End of the Col War has coincided with increased nationalist, ethnic, and religious conflict in Eurasia
Serbs and Slovenians, Croatians and Bosnian Muslims
What are the causes of the varying intergroup relations?
Ancient hostilities is not a good enough explanation
Posen using the classic realist concept of the Security Dilemma to form his article
Using it to analyze the “special conditions that arise when groups of people suddenly find themselves newly responsible for their own security”
Once a group is required to provide its own protection, it must ask questions of their immediate neighbors…
Are they a threat?
Will that threat grow or reduce overtime?

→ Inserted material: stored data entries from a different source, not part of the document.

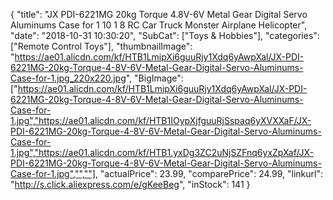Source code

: {
	"title": "JX PDI-6221MG 20kg Torque 4.8V-6V Metal Gear Digital Servo Aluminums Case for 1 10 1 8 RC Car Truck Monster Airplane Helicopter",
	"date": "2018-10-31 10:30:20",
	"SubCat": ["Toys & Hobbies"],
	"categories": ["Remote Control Toys"],
	"thumbnailImage": "https://ae01.alicdn.com/kf/HTB1LmipXi6guuRjy1Xdq6yAwpXal/JX-PDI-6221MG-20kg-Torque-4-8V-6V-Metal-Gear-Digital-Servo-Aluminums-Case-for-1.jpg_220x220.jpg",
	"BigImage": ["https://ae01.alicdn.com/kf/HTB1LmipXi6guuRjy1Xdq6yAwpXal/JX-PDI-6221MG-20kg-Torque-4-8V-6V-Metal-Gear-Digital-Servo-Aluminums-Case-for-1.jpg","https://ae01.alicdn.com/kf/HTB1IOypXjfguuRjSspaq6yXVXXaF/JX-PDI-6221MG-20kg-Torque-4-8V-6V-Metal-Gear-Digital-Servo-Aluminums-Case-for-1.jpg","https://ae01.alicdn.com/kf/HTB1.yxDg3ZC2uNjSZFnq6yxZpXaf/JX-PDI-6221MG-20kg-Torque-4-8V-6V-Metal-Gear-Digital-Servo-Aluminums-Case-for-1.jpg","",""],
	"actualPrice": 23.99,
	"comparePrice": 24.99,
	"linkurl": "http://s.click.aliexpress.com/e/gKeeBeg",
	"inStock": 141
}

Can we do anything about that threat?
Security Dilemma will be used to analyze the break-up of Yugoslavia and relations between Russia and Ukraine
The collapse of imperial regimes is more or less the same thing as emerging anarchy
The disappearance of a sovereign (Hobbesian Realism) leaves in its wake numerous ethnic, cultural, and religious groups that are now responsible for their “problem of security”
The problem arises because these groups usually lack the attributes of statehood legitimacy
The Security Dilemma according to Posen:
“What one state does to enhance its own security causes reactions that, in the end, can make one less secure”.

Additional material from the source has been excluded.